With the new versions of Gemini and Claude, their test come. Some launch lives on Twitch in which these AI play the first version of Pokémon. Gemini and Claude currently compete and the battle is tight.
How to compare two artificial intelligences? There are several benchmarks Serious that exists, like Lmarena where Gemini 2.5 Pro is first, or BrowseComp d’Openai. But a less boring measure also exists: Red and blue Pokémon. Gemini and Claude both try to beat Régis and become the best Pokémon trainer.
Gemini and Claude compete on Pokémon By Lives interposed
As TechCrunch reported it, a tweet reacted last week. He presents a live on Twitch in which we see Gemini playing Blue Pokémon. The « trainer Is in the city of Lavanville, which places him ahead of Claude 3.7 Sonnet, the AI of Anthropic who also plays to Pokémon.

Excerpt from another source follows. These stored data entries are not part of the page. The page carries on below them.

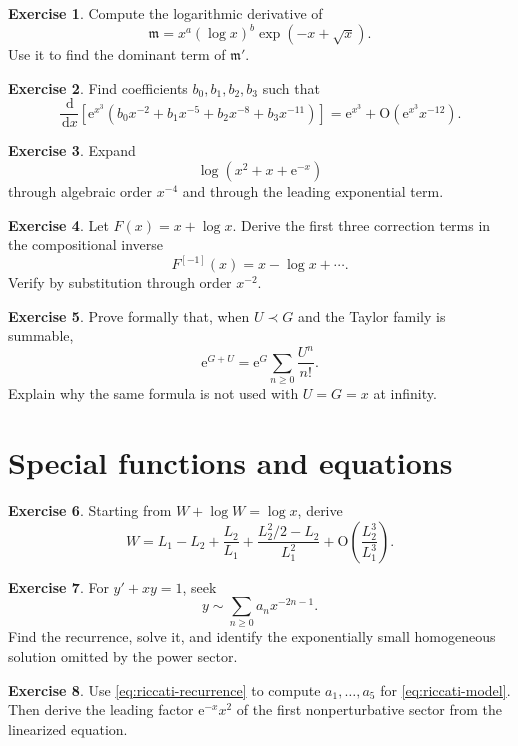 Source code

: \documentclass[11pt,openany]{book}
\theoremstyle{plain}
\theoremstyle{definition}
\newtheorem{exercise}{Exercise}[chapter]
\theoremstyle{remark}
\newcommand{\m}{\mathfrak{m}}
\newcommand{\bigO}{\mathrm{O}}
\newcommand{\dd}{\,\mathrm{d}}
\newcommand{\e}{\mathrm{e}}
\begin{document}
\begin{exercise}
Compute the logarithmic derivative of
\[
  \m=x^a(\log x)^b
  \exp\left(-x+\sqrt{x}\right).
\]
Use it to find the dominant term of $\m'$.
\end{exercise}

\begin{exercise}
Find coefficients $b_0,b_1,b_2,b_3$ such that
\[
  \frac{\dd}{\dd x}\left[
  \e^{x^3}\left(
  b_0x^{-2}+b_1x^{-5}+b_2x^{-8}+b_3x^{-11}
  \right)\right]
  =\e^{x^3}+\bigO(\e^{x^3}x^{-12}).
\]
\end{exercise}

\begin{exercise}
Expand
\[
  \log\left(x^2+x+\e^{-x}\right)
\]
through algebraic order $x^{-4}$ and through the leading exponential term.
\end{exercise}

\begin{exercise}
Let $F(x)=x+\log x$. Derive the first three correction terms in the compositional inverse
\[
  F^{[-1]}(x)=x-\log x+\cdots.
\]
Verify by substitution through order $x^{-2}$.
\end{exercise}

\begin{exercise}
Prove formally that, when $U\prec G$ and the Taylor family is summable,
\[
  \e^{G+U}=\e^G\sum_{n\ge0}\frac{U^n}{n!}.
\]
Explain why the same formula is not used with $U=G=x$ at infinity.
\end{exercise}

\section{Special functions and equations}

\begin{exercise}
Starting from $W+\log W=\log x$, derive
\[
  W=L_1-L_2+\frac{L_2}{L_1}
  +\frac{L_2^2/2-L_2}{L_1^2}
  +\bigO\left(\frac{L_2^3}{L_1^3}\right).
\]
\end{exercise}

\begin{exercise}
For $y'+xy=1$, seek
\[
  y\sim\sum_{n\ge0}a_nx^{-2n-1}.
\]
Find the recurrence, solve it, and identify the exponentially small homogeneous solution omitted by the power sector.
\end{exercise}

\begin{exercise}
Use \cref{eq:riccati-recurrence} to compute $a_1,\ldots,a_5$ for \cref{eq:riccati-model}. Then derive the leading factor $\e^{-x}x^2$ of the first nonperturbative sector from the linearized equation.
\end{exercise}
\end{document}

In less time than Claude, Gemini therefore reached Lavanville: the IA of Anthropic is still blocked at Mont Sélénite. Unfortunately, it can no longer move forward. On the other hand, Gemini has a little help, as noted by some Internet users on Reddit. The developer behind the live ” Gemini Plays Pokémon »Give him a kind of personalized card to help the LLM identify interactive objects in the game, like the trees to be cut. This means that he does not need to analyze a lot of screenshots before making a decision. Claude also has a kind of card available, to show him the places where her character can walk.


In addition, Claude suffers from a bug: when it is by bike, each press on a button advances two boxes instead of one. With an AI already slow and that cannot understand this, the game is further.
The best AI is not the one that has a Dracaufeu Level 100
The demonstration of these two AIs in Red and blue Pokémon is not technical: it is above all a question of showing the uses that can be made of it. Everyone knows about how the game works, which makes the demonstration accessible. OPENAI, Google, Microsoft, or Deepseek do not speak of the games of Pokémon What are capable of carrying out their tools. Anthropic is one of the only companies to have done with Claude 3.7 Sonnet.

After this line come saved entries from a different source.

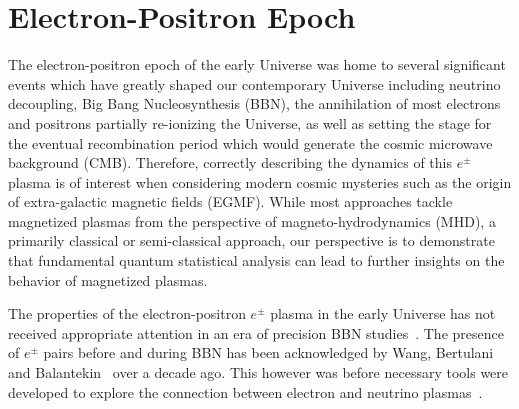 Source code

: \documentclass[universe,article,submit,moreauthors,pdftex,a4paper]{Definitions/mdpi}
\begin{document}
\section{Electron-Positron Epoch}\label{sec:ElectronPositron}
The electron-positron epoch of the early Universe was home to several significant events which have greatly shaped our contemporary Universe including neutrino decoupling, Big Bang Nucleosynthesis (BBN), the annihilation of most electrons and positrons partially re-ionizing the Universe, as well as setting the stage for the eventual recombination period which would generate the cosmic microwave background (CMB). Therefore, correctly describing the dynamics of this $e^{\pm}$ plasma is of interest when considering modern cosmic mysteries such as the origin of extra-galactic magnetic fields (EGMF). While most approaches tackle magnetized plasmas from the perspective of magneto-hydrodynamics (MHD), a primarily classical or semi-classical approach, our perspective is to demonstrate that fundamental quantum statistical analysis can lead to further insights on the behavior of magnetized plasmas.

The properties of the electron-positron $e^{\pm}$ plasma in the early Universe has not received appropriate attention in an era of precision BBN studies~\cite{Pitrou:2018cgg}. The presence of $e^{\pm}$ pairs before and during BBN has been acknowledged by Wang, Bertulani and Balantekin~\cite{Wang:2010px} over a decade ago. This however was before necessary tools were developed to explore the connection between electron and neutrino plasmas~\cite{Mangano:2005cc,Birrell:2012gg,Birrell:2014uka}. 
\end{document}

It also shows that as a function of benchmark Chosen, AI rankings can be different. We know for example that Meta has developed a version of Llama 4 specially designed to obtain good scores on LMARENA (the basic version of LLAMA 4 is not however optimized for). In the case of PokémonClaude and Gemini do not play on equal arms, which also shows that there is no benchmark standardized with Pokémon. Unless you accelerate the game, it can take thousands of hours before one of them finally battles.

All tech news in the blink of an eye
Add Numerama to your home screen and stay connected to the future!